Mayor Michael Bloomberg called Steinbrenner a larger-than-life figure who gave his heart and soul to the team he loved. Bloomberg said Steinbrenner leaves "in the only that would be appropriate: as a reigning world champion."
At the Bronx stadium, someone left roses, one white and one yellow, on top of the team emblem on the pavement.
Laura Delorey had gone there with her father there for a tour. She was raised in Ronkonkoma, Long Island, before moving to Westminster, Mass. - Red Sox turf.
She tearfully admits: "I still bleed blue."
The neighborhood around the stadium was remembering Steinbrenner for the impact that he had on the community.
Joe Bastone says Steinbrenner left a legacy that helped the area thrive.
"He brought it from nothing to something again," he said.
Bastone, a bar owner, recalled the days when only a few thousand fans showed up for games. But once Steinbrenner bought the team, the crowds swelled. And as the Yankees became more successful, business at the Yankee Tavern grew five times.
"We have 50 people show up, and then when George took over, we would have a 150 people, 250 people," Bastone said.
Bastone and other businesses in the 161st corridor have benefited from Steinbrenner's desire to bring and keep a winning franchise to the Bronx.
The Boss's team gave the neighborhood an identity, tied directly to the man who created the best team money could buy, the most winning franchise in all of sports.
New businesses have arrived in the neighborhood, and with the new stadium, there is hope that more economic development is in store. The Bronx has a billion-dollar sports team that attracts millions of fans and tourists every year.
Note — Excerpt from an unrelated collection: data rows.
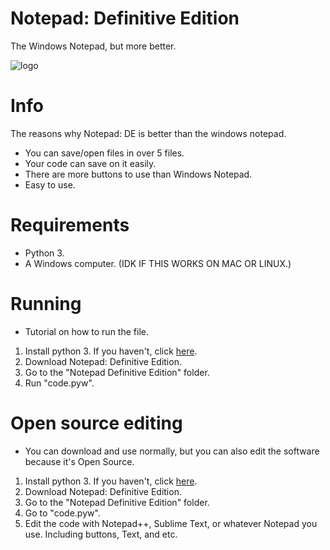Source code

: # Notepad: Definitive Edition
The Windows Notepad, but more better.

![logo](https://user-images.githubusercontent.com/108637656/199874500-463b618f-e3d8-4e81-b11f-dd050695b562.png)

# Info
The reasons why Notepad: DE is better than the windows notepad.
* You can save/open files in over 5 files.
* Your code can save on it easily.
* There are more buttons to use than Windows Notepad.
* Easy to use.
# Requirements
* Python 3.
* A Windows computer. (IDK IF THIS WORKS ON MAC OR LINUX.)
# Running
* Tutorial on how to run the file.
1. Install python 3. If you haven't, click <a href="https://www.python.org/downloads/" target="_blank" class="footer-top_link">here</a>.
2. Download Notepad: Definitive Edition.
3. Go to the "Notepad Definitive Edition" folder.
4. Run "code.pyw".
# Open source editing
* You can download and use normally, but you can also edit the software because it's Open Source.
1. Install python 3. If you haven't, click <a href="https://www.python.org/downloads/" target="_blank" class="footer-top_link">here</a>.
2. Download Notepad: Definitive Edition.
3. Go to the "Notepad Definitive Edition" folder.
4. Go to "code.pyw".
5. Edit the code with Notepad++, Sublime Text, or whatever Notepad you use. Including buttons, Text, and etc.
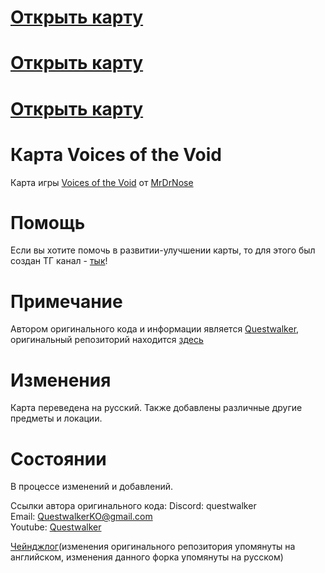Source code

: # [Открыть карту](https://static2949.github.io/votv-map-ru/)
# [Открыть карту](https://static2949.github.io/votv-map-ru/)
# [Открыть карту](https://static2949.github.io/votv-map-ru/)

# Карта Voices of the Void
Карта игры [Voices of the Void](https://mrdrnose.itch.io/votv) от [MrDrNose](https://mrdrnose.itch.io/)

# Помощь
Если вы хотите помочь в развитии-улучшении карты, то для этого был создан ТГ канал - [тык](t.me/static2949)!

# Примечание
Автором оригинального кода и информации является [Questwalker](https://github.com/Questwalker/), оригинальный репозиторий находится [здесь](https://github.com/Questwalker/votv-map)

# Изменения
Карта переведена на русский. Также добавлены различные другие предметы и локации.

# Состоянии
В процессе изменений и добавлений.


Ссылки автора оригинального кода:
Discord: questwalker\
Email: [QuestwalkerKO@gmail.com](mailto:questwalkerko@gmail.com)\
Youtube: [Questwalker](https://www.youtube.com/channel/UCTA45ILB7_G_AlH1RfcJWxg)

[Чейнджлог](https://static2949.github.io/votv-map-ru/changelog)(изменения оригинального репозитория упомянуты на английском, изменения данного форка упомянуты на русском)
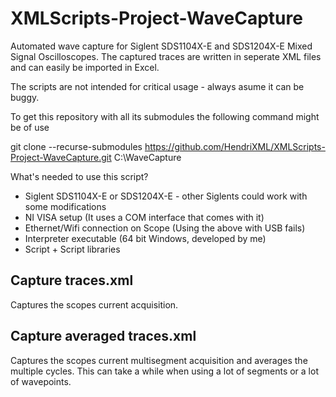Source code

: # XMLScripts-Project-WaveCapture
Automated wave capture for Siglent SDS1104X-E and SDS1204X-E Mixed Signal Oscilloscopes. The captured traces are written in seperate XML files and can easily be imported in Excel.

The scripts are not intended for critical usage - always asume it can be buggy.

To get this repository with all its submodules the following command might be of use 

git clone --recurse-submodules https://github.com/HendriXML/XMLScripts-Project-WaveCapture.git C:\WaveCapture

What's needed to use this script?
* Siglent SDS1104X-E or SDS1204X-E - other Siglents could work with some modifications
* NI VISA setup (It uses a COM interface that comes with it)
* Ethernet/Wifi connection on Scope (Using the above with USB fails)
* Interpreter executable (64 bit Windows, developed by me)
* Script + Script libraries

## Capture traces.xml
Captures the scopes current acquisition.

## Capture averaged traces.xml
Captures the scopes current multisegment acquisition and averages the multiple cycles.
This can take a while when using a lot of segments or a lot of wavepoints.


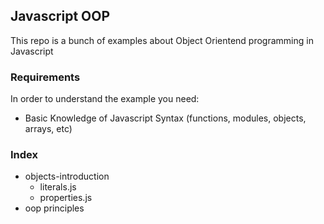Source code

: ## Javascript OOP

This repo is a bunch of examples about Object Orientend programming in Javascript

### Requirements

In order to understand the example you need:

- Basic Knowledge of Javascript Syntax (functions, modules, objects, arrays, etc)

### Index

- objects-introduction
  - literals.js
  - properties.js
- oop principles

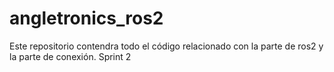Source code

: # angletronics_ros2

Este repositorio contendra todo el código relacionado con la parte de ros2 y la parte de conexión.
Sprint 2
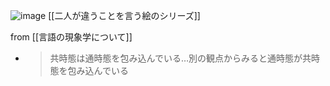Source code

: 
![image](https://gyazo.com/064463f38e9d3f343c427522c3756a4a/thumb/1000)
[[二人が違うことを言う絵のシリーズ]]

from [[言語の現象学について]]
- > 共時態は通時態を包み込んでいる…別の観点からみると通時態が共時態を包み込んでいる
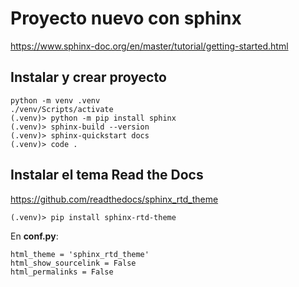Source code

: ﻿# Proyecto nuevo con sphinx

https://www.sphinx-doc.org/en/master/tutorial/getting-started.html


## Instalar y crear proyecto

    python -m venv .venv
    ./venv/Scripts/activate
    (.venv)> python -m pip install sphinx
    (.venv)> sphinx-build --version
    (.venv)> sphinx-quickstart docs
    (.venv)> code .


## Instalar el tema Read the Docs

https://github.com/readthedocs/sphinx_rtd_theme

    (.venv)> pip install sphinx-rtd-theme

En **conf.py**:

    html_theme = 'sphinx_rtd_theme'
    html_show_sourcelink = False
    html_permalinks = False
Along with that success has come jobs and financial stability, which are all lasting testaments to the Boss's importance in the Bronx community.
Die-hard fans at the Yankees Clubhouse store on 42nd Street says the team is Steinbrenner's living legacy.
"I've known George all these years as owner of the Yankees, and he was a great man because he wanted to win," said Ira Goldstein, a Yankees fan from Texas. "And to Yankees fans, that's really the main thing - winning."
And, as if in tribute to Steinbrenner, winning was on the minds of some customers in the Times Square store, even as they learned news of the team owner's death.
"I think the Yankees are gonna win this year because of this," fan Jarred Norsworthy said. "They're gonna go all the way and do it again."
Norsworthy is that rarest of creatures: a Yankees' fan from Boston. His brother, John, is all Red Sox, but even he tipped his hat to Steinbrenner, saying his loss is a loss for the game.